ExZarr uses a pluggable storage backend behaviour (ExZarr.Storage.Backend) with built-in implementations for memory, filesystem, zip, ETS, Mnesia, S3, GCS, Azure Blob, and MongoDB GridFS. Storage is accessed through a thin ExZarr.Storage facade that handles backend dispatch, chunk key encoding, and metadata I/O.

Strengths: Clean separation between array logic and persistence. Custom backends can be registered at runtime. Chunk keys follow Zarr v2/v3 conventions.

Gaps before v1.1.0: No unified retry or idempotency layer across cloud backends. Streaming APIs read only stored chunks by default, not all logical chunk indices.

Codec Architecture

Compression and filters are handled through a registry-based codec pipeline. Zig NIFs provide high-performance compression. v3 uses PipelineV3 with sharding support via ShardingIndexed.

Strengths: Extensible registry, v2/v3 interoperability, property-tested roundtrips.

Gaps: Codec execution is synchronous per chunk. Streaming does not yet pipeline decode with downstream processing automatically.

Chunk Handling

Chunks are addressed by N-dimensional indices. ExZarr.Chunk provides coordinate math. ExZarr.Array handles read/write with optional ArrayServer locking and ChunkCache.

Strengths: Mature slice assembly, sharding support, fill value handling.

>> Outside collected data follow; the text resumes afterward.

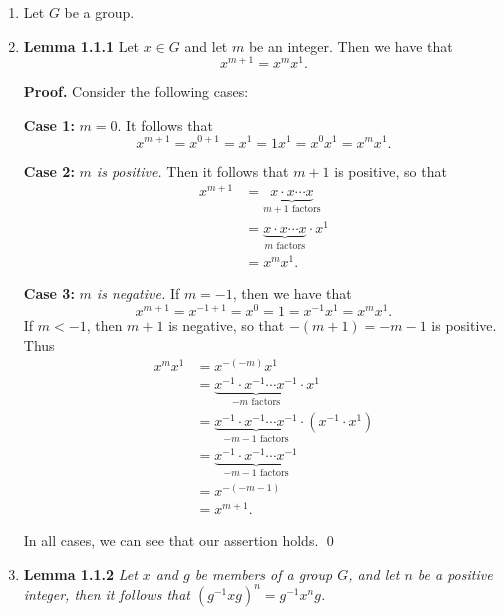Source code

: \begin{enumerate}
   \item[]        Let $G$ be a group.
   \item[]        \textbf{Lemma 1.1.1} Let $x \in G$ and let $m$ be an integer.
                  Then we have that
                  $$x^{m+1} = x^mx^1.$$

      \textbf{Proof.}  Consider the following cases:

      \textbf{Case 1:} \textit{$m = 0$}. It follows that
      $$x^{m+1} = x^{0+1} = x^1 = 1x^1 = x^0x^1 = x^mx^1.$$

      \textbf{Case 2:} \textit{$m$ is positive.} Then it follows that $m + 1$ is 
      positive, so that
      \begin{align*}
         x^{m + 1} &= \underbrace{x \cdot x \cdots x}_{m+1\text{ factors}} \\
            &= \underbrace{x \cdot x \cdots x}_{m\text{ factors}} \cdot x^1 \\
            &= x^mx^1.
      \end{align*}

      \textbf{Case 3:} \textit{$m$ is negative.} If $m = -1$, then we have that
      $$x^{m+1} = x^{-1+1} = x^0 = 1 = x^{-1}x^1 = x^mx^1.$$
      If $m < -1$, then $m + 1$ is negative, so that $-(m + 1) = -m - 1$ is 
      positive. Thus
      \begin{align*}
         x^mx^1 &= x^{-(-m)}x^1 \\
                &= \underbrace{x^{-1} \cdot x^{-1} \cdots x^{-1}}_{
                   -m\text{ factors}} \cdot x^1 \\
                &= \underbrace{x^{-1} \cdot x^{-1} \cdots x^{-1}}_{
                   -m-1\text{ factors}} \cdot (x^{-1} \cdot x^1) \\
                &= \underbrace{x^{-1} \cdot x^{-1} \cdots x^{-1}}_{
                   -m-1\text{ factors}} \\
                &= x^{-(-m-1)} \\
                &= x^{m+1}.
      \end{align*}

      In all cases, we can see that our assertion holds. \qed
   \item[]        \textbf{Lemma 1.1.2} \textit{Let $x$ and $g$ be members of a 
                  group $G$, and let $n$ be a positive integer, then it follows 
                  that $(g^{-1}xg)^n = g^{-1}x^ng$.}


\end{enumerate}
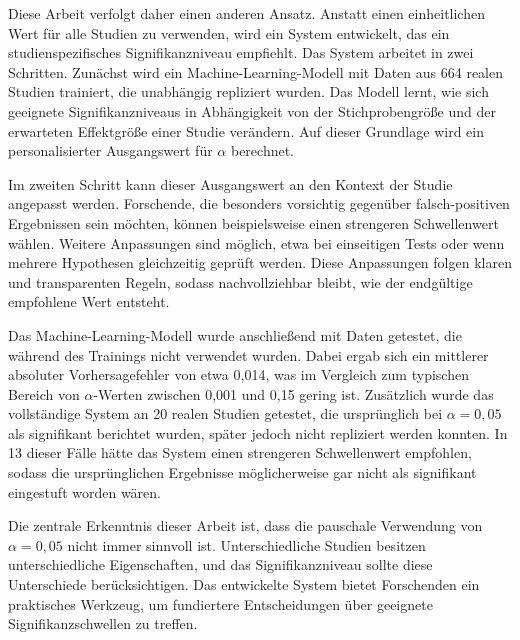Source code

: Diese Arbeit verfolgt daher einen anderen Ansatz. Anstatt einen einheitlichen Wert für alle Studien zu verwenden, wird ein System entwickelt, das ein studienspezifisches Signifikanzniveau empfiehlt. Das System arbeitet in zwei Schritten. Zunächst wird ein Machine-Learning-Modell mit Daten aus 664 realen Studien trainiert, die unabhängig repliziert wurden. Das Modell lernt, wie sich geeignete Signifikanzniveaus in Abhängigkeit von der Stichprobengröße und der erwarteten Effektgröße einer Studie verändern. Auf dieser Grundlage wird ein personalisierter Ausgangswert für $\alpha$ berechnet.

Im zweiten Schritt kann dieser Ausgangswert an den Kontext der Studie angepasst werden. Forschende, die besonders vorsichtig gegenüber falsch-positiven Ergebnissen sein möchten, können beispielsweise einen strengeren Schwellenwert wählen. Weitere Anpassungen sind möglich, etwa bei einseitigen Tests oder wenn mehrere Hypothesen gleichzeitig geprüft werden. Diese Anpassungen folgen klaren und transparenten Regeln, sodass nachvollziehbar bleibt, wie der endgültige empfohlene Wert entsteht.

Das Machine-Learning-Modell wurde anschließend mit Daten getestet, die während des Trainings nicht verwendet wurden. Dabei ergab sich ein mittlerer absoluter Vorhersagefehler von etwa 0{,}014, was im Vergleich zum typischen Bereich von $\alpha$-Werten zwischen 0{,}001 und 0{,}15 gering ist. Zusätzlich wurde das vollständige System an 20 realen Studien getestet, die ursprünglich bei $\alpha = 0{,}05$ als signifikant berichtet wurden, später jedoch nicht repliziert werden konnten. In 13 dieser Fälle hätte das System einen strengeren Schwellenwert empfohlen, sodass die ursprünglichen Ergebnisse möglicherweise gar nicht als signifikant eingestuft worden wären.

Die zentrale Erkenntnis dieser Arbeit ist, dass die pauschale Verwendung von $\alpha = 0{,}05$ nicht immer sinnvoll ist. Unterschiedliche Studien besitzen unterschiedliche Eigenschaften, und das Signifikanzniveau sollte diese Unterschiede berücksichtigen. Das entwickelte System bietet Forschenden ein praktisches Werkzeug, um fundiertere Entscheidungen über geeignete Signifikanzschwellen zu treffen.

Gaps before v1.1.0: No first-class lazy streaming API (stream_chunks/2). Parallel reads existed via chunk_stream/2 but lacked telemetry and metadata events.

Nx Integration

ExZarr.Nx and ExZarr.Nx.DataLoader provide tensor conversion and batch streaming for ML workflows.

Strengths: Batch streams with shuffling, paired feature/label loading.

Gaps: No direct stream_chunks |> Stream.map(&Nx.tensor/1) documentation or livebook until v1.1.0.

API Ergonomics

Top-level ExZarr.create/open/save/load provides a simple entry point. Array module exposes comprehensive slice, indexing, and manipulation APIs.

Strengths: Consistent {:ok, result} / {:error, reason} patterns.

Gaps: Streaming APIs used internal name chunk_stream instead of discoverable stream_chunks. No write streaming or Flow/GenStage/Broadway integration.

Extensibility

Plugin systems for storage backends and codecs. Group hierarchy for multi-array datasets.

Strengths: Well-documented behaviours, registry pattern.

Concurrency Model

Task.async_stream used for parallel chunk reads in chunk_stream/2 and parallel_chunk_map/3. ArrayServer provides coordinated locking.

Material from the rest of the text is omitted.